• [Action item]:
Pull every line containing the word "build" from the records.

::: Records for the task

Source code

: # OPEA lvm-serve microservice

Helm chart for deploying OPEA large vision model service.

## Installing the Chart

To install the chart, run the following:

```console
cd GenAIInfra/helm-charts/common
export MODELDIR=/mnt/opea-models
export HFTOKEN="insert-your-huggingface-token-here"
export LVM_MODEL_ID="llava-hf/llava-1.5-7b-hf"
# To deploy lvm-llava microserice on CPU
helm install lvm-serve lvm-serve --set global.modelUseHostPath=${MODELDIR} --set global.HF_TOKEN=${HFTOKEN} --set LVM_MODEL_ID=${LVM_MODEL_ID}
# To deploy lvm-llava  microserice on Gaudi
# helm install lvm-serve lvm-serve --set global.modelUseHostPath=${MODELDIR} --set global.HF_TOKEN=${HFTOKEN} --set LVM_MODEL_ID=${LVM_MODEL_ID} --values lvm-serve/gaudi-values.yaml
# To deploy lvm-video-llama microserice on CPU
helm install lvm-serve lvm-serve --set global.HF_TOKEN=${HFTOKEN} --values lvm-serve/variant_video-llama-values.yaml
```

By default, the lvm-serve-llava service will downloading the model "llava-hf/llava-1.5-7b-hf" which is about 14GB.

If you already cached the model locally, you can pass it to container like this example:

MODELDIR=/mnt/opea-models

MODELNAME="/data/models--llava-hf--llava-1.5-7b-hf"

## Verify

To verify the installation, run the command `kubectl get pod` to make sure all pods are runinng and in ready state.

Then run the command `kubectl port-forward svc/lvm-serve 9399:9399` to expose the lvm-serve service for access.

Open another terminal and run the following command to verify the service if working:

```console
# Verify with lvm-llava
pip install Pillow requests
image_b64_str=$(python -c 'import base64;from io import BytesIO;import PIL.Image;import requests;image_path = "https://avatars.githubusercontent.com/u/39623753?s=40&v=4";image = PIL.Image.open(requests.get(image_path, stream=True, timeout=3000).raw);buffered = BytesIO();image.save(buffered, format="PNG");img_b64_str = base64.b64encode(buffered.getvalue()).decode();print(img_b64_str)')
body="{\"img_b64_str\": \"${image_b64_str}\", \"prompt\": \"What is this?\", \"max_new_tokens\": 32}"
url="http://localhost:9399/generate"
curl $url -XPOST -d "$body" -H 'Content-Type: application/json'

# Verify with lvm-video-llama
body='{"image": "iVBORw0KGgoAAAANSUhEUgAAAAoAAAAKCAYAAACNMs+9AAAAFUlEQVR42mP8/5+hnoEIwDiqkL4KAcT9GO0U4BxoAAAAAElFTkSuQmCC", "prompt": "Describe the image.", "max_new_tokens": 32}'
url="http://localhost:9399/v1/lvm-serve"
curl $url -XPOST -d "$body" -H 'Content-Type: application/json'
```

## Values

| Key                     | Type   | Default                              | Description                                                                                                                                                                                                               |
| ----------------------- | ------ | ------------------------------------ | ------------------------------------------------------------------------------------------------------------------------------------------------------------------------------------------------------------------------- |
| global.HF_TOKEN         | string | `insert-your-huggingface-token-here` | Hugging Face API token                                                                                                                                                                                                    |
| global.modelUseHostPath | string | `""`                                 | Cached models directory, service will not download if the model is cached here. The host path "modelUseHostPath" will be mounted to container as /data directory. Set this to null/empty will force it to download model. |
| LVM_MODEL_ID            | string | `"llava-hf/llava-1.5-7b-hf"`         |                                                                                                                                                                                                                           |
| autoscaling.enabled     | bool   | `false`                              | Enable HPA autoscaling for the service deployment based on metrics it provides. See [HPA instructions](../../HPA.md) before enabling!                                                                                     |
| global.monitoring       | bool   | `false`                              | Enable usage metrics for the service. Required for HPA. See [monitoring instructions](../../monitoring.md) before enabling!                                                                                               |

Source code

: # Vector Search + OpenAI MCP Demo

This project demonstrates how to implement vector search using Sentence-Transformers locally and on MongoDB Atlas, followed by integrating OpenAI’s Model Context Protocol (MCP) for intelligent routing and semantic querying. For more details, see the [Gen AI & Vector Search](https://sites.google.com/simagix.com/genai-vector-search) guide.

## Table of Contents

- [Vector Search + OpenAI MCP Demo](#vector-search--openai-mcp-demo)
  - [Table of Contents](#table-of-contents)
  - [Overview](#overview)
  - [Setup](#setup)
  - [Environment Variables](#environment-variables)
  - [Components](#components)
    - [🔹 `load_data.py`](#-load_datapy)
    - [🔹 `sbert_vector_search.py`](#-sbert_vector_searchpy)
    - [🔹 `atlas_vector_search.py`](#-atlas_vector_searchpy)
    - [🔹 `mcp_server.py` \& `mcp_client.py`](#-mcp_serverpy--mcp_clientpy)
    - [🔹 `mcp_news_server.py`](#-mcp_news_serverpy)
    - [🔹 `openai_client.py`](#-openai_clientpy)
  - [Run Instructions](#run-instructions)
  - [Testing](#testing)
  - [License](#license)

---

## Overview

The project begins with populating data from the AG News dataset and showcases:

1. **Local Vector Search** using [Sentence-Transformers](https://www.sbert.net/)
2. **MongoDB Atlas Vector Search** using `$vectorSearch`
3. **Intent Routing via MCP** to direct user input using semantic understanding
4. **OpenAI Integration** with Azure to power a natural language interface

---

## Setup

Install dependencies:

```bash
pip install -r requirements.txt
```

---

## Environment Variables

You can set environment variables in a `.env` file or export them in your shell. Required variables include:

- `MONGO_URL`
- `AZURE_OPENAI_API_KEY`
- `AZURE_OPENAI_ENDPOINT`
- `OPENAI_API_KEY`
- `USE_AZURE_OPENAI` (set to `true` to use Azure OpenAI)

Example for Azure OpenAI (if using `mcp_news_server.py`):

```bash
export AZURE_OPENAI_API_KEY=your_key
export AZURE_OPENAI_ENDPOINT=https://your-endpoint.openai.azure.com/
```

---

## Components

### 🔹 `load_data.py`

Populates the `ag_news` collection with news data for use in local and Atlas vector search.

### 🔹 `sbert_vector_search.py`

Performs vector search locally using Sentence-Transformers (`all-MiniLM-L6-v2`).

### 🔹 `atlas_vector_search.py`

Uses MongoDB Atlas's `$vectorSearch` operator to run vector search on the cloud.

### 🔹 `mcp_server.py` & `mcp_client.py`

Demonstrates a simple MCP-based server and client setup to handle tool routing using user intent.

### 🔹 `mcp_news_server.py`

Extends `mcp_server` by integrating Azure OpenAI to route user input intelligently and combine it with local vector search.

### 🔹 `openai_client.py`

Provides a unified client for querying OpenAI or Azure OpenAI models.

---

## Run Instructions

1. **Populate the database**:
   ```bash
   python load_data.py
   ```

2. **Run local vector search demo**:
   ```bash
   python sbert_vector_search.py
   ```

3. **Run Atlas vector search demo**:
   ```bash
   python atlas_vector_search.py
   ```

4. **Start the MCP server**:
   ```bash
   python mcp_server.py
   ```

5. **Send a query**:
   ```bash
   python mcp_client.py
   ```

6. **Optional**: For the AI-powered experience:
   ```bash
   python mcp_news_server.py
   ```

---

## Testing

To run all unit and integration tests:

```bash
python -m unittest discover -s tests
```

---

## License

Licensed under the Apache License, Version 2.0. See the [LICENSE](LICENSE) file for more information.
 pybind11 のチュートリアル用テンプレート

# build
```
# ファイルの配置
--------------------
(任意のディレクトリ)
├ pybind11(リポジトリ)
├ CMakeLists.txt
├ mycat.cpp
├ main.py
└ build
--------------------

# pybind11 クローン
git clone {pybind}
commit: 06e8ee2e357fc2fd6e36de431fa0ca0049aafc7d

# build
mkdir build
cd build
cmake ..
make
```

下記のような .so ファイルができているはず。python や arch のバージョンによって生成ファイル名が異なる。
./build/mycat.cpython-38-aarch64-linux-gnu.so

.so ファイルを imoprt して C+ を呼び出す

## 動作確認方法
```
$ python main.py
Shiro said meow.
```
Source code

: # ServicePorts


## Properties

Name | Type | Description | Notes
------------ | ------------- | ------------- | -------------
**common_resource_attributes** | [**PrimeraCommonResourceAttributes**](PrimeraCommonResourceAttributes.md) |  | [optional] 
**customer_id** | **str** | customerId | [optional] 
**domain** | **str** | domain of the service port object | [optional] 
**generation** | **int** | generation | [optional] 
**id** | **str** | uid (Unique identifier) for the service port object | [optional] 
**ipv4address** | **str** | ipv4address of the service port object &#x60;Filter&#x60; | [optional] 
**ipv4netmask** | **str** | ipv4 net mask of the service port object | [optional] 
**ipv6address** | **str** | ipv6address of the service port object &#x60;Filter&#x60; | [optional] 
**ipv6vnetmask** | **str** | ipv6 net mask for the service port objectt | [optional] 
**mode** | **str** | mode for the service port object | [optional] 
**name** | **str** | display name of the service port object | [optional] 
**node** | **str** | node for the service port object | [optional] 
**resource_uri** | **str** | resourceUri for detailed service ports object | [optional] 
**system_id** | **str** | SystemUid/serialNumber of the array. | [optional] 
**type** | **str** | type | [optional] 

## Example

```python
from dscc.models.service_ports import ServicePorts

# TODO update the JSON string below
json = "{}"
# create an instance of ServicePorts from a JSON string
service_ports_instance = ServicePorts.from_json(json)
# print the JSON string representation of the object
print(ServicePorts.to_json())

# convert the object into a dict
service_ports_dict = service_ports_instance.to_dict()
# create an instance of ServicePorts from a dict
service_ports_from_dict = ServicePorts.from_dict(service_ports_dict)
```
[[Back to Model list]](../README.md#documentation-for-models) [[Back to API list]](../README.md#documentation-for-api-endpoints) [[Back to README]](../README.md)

::::::

• [Solution for this exercise]:
# build
└ build
# build
mkdir build
cd build
./build/mycat.cpython-38-aarch64-linux-gnu.so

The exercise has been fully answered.